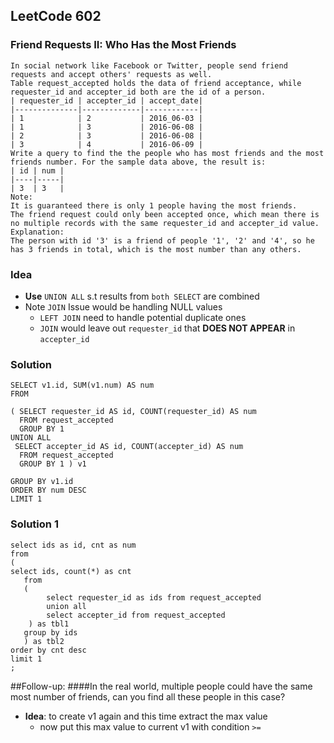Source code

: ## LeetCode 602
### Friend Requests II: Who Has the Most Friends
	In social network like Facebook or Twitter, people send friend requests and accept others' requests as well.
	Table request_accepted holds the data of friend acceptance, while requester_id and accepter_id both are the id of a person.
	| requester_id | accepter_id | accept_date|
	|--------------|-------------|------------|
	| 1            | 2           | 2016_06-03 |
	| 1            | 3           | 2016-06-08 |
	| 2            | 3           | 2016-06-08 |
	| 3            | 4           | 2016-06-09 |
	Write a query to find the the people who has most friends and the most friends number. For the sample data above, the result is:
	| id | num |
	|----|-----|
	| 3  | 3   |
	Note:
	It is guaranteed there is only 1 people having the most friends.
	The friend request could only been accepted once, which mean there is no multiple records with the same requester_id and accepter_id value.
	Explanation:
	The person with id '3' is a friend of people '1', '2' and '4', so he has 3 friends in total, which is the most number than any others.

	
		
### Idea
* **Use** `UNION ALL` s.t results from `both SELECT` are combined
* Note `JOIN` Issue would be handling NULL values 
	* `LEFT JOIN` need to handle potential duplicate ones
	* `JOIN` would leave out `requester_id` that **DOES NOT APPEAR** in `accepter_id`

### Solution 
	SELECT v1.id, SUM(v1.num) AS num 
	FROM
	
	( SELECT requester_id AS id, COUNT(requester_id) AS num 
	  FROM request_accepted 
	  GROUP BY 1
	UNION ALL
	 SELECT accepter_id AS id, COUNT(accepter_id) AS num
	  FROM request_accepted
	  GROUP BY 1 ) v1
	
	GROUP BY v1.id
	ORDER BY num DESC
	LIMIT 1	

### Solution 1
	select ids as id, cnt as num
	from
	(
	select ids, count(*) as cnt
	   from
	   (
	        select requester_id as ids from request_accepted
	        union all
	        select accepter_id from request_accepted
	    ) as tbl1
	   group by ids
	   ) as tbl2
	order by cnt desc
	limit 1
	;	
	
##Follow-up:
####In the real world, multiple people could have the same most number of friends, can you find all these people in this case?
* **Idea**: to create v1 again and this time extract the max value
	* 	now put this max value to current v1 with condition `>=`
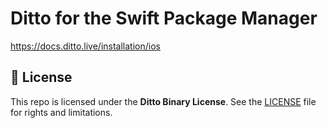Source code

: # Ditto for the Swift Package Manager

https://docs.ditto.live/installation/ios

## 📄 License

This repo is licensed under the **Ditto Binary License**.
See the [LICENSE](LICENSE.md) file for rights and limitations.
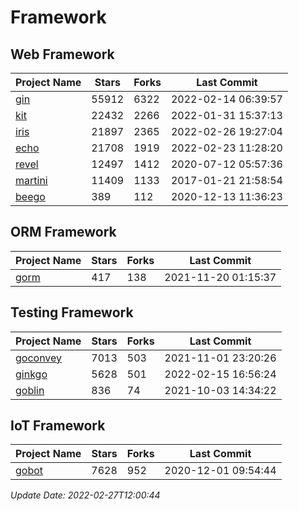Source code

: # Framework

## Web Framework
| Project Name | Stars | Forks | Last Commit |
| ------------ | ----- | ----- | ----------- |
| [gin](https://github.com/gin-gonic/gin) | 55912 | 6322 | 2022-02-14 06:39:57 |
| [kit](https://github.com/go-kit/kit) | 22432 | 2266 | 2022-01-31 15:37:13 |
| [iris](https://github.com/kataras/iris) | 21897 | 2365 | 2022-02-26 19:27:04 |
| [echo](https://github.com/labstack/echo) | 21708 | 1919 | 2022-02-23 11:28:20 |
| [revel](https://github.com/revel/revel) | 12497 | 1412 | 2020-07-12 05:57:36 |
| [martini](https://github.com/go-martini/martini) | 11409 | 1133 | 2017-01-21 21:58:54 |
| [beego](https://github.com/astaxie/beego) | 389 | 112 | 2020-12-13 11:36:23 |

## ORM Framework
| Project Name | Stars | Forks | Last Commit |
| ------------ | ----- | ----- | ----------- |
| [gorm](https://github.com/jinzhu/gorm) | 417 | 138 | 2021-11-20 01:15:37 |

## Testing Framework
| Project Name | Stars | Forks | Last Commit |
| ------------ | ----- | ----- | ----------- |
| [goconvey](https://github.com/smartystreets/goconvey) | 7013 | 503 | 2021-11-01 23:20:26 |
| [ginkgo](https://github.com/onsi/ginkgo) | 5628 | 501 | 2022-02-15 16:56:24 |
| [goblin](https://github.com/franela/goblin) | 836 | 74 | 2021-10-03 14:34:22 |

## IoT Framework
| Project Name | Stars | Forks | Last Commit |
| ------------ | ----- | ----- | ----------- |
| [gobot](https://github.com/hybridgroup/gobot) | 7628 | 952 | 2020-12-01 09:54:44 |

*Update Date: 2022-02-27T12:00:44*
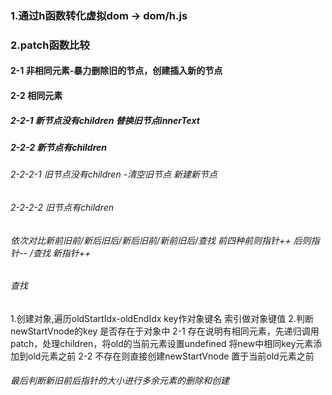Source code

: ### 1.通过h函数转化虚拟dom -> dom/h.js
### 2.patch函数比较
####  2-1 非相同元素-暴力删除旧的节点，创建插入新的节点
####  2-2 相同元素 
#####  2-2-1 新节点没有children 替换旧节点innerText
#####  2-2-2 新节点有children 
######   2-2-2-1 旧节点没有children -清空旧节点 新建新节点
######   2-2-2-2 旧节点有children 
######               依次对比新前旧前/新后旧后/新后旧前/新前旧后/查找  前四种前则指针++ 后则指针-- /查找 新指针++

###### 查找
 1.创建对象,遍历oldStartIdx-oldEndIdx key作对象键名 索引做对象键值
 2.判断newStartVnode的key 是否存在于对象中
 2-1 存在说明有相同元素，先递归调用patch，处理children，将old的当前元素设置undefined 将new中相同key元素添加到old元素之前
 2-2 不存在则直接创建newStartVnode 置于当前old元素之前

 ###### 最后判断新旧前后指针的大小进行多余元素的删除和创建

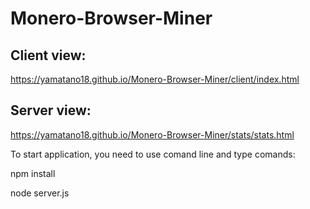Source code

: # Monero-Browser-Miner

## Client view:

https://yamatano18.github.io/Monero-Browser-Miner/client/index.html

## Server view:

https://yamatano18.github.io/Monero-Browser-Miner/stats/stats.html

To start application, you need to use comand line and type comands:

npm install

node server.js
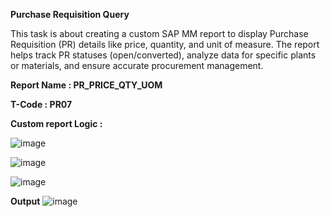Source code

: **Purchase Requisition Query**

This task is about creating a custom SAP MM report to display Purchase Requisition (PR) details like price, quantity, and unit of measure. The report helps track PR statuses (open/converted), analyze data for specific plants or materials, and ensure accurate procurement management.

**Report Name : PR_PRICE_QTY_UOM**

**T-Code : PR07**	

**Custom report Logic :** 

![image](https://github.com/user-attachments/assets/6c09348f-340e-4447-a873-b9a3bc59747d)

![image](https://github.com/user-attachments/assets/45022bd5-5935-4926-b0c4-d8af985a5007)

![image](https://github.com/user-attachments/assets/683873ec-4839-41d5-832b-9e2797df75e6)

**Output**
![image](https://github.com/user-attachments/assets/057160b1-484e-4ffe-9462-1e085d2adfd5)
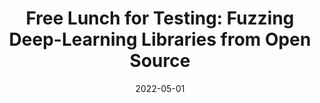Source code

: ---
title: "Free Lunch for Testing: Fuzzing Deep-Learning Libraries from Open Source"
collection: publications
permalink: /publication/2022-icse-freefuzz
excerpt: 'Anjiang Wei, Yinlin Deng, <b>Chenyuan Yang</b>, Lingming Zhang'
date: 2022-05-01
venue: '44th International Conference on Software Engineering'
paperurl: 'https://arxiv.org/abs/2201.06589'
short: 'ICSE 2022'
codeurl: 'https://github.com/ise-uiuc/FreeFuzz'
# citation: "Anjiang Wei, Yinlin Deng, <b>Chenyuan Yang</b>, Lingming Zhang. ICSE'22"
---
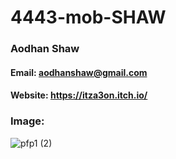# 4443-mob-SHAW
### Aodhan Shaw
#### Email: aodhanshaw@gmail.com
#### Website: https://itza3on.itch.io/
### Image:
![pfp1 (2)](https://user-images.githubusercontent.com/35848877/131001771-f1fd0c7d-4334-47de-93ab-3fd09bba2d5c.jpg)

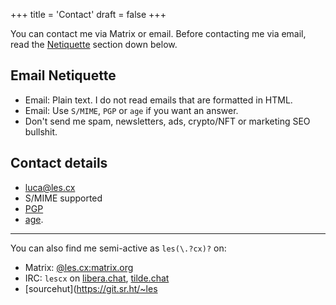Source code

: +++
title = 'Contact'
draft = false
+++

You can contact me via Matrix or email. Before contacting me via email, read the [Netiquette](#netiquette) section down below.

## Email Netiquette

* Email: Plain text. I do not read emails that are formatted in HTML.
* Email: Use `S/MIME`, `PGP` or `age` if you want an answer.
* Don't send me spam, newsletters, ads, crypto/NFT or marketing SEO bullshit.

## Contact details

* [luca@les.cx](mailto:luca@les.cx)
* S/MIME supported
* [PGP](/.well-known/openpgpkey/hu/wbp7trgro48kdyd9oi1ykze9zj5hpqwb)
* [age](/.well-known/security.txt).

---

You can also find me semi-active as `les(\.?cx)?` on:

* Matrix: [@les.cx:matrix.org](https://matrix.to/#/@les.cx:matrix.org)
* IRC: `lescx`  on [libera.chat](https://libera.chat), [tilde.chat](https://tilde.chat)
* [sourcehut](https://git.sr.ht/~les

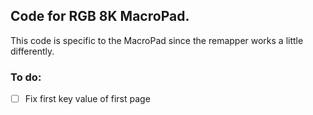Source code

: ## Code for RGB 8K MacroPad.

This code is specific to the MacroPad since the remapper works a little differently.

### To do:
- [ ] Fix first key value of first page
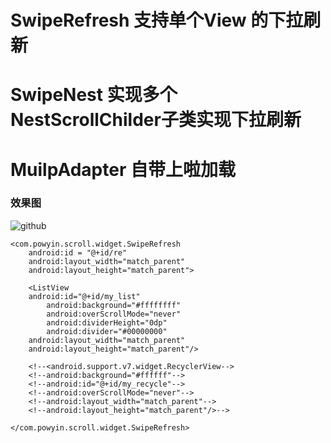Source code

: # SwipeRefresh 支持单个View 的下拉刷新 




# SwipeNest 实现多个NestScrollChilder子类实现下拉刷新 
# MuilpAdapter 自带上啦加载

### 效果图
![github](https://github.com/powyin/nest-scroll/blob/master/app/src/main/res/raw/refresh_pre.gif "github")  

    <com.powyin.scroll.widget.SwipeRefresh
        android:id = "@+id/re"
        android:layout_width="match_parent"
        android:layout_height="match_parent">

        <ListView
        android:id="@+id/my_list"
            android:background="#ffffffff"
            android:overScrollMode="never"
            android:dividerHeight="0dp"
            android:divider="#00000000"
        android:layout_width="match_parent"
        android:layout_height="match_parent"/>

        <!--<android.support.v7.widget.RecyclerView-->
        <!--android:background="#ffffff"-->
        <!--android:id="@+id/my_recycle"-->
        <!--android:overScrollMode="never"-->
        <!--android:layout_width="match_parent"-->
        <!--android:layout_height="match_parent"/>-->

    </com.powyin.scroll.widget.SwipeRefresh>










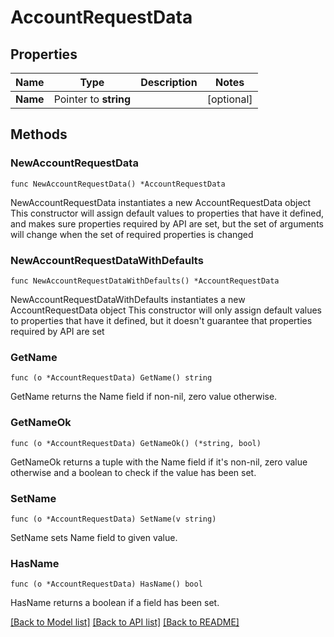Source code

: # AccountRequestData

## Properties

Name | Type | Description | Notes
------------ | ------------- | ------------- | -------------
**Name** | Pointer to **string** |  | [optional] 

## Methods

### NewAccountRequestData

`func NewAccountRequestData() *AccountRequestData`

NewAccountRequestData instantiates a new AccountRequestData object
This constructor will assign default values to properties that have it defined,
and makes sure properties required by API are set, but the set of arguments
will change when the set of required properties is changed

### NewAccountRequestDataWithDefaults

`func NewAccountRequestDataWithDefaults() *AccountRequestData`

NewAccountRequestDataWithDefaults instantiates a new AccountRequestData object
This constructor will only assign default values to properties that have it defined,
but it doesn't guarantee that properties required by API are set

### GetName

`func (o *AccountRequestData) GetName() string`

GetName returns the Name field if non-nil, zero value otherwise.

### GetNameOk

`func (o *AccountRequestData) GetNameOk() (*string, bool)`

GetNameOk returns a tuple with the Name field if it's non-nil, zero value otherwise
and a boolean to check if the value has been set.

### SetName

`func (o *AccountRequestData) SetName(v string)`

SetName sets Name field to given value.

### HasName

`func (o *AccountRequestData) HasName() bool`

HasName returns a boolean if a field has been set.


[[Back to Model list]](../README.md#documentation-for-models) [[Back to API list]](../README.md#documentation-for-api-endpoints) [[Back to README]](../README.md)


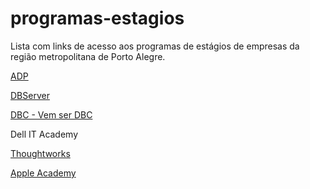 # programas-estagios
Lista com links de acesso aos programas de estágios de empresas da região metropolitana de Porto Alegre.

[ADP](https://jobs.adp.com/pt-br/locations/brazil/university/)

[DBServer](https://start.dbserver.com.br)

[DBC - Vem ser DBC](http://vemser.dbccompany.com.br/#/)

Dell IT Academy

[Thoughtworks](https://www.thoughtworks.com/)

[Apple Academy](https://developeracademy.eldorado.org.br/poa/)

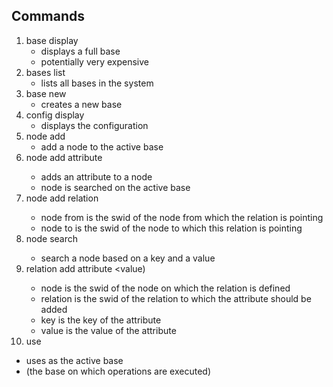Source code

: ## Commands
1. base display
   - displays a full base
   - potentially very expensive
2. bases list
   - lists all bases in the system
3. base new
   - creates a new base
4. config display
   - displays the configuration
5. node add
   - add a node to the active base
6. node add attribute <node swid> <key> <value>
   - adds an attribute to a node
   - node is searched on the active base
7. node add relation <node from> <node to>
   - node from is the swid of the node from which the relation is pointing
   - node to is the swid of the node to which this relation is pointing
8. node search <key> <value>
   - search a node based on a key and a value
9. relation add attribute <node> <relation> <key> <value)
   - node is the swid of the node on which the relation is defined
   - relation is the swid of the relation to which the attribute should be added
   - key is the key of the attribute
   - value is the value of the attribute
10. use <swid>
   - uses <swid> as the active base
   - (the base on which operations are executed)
▬▬▬▬▬▬▬▬▬▬
TASK OBJECTIVE:
Please go through the data and copy each line containing the word "string".

WRITTEN RESPONSE:
**Name** | Pointer to **string** |  | [optional] 
`func (o *AccountRequestData) GetName() string`
`func (o *AccountRequestData) GetNameOk() (*string, bool)`
`func (o *AccountRequestData) SetName(v string)`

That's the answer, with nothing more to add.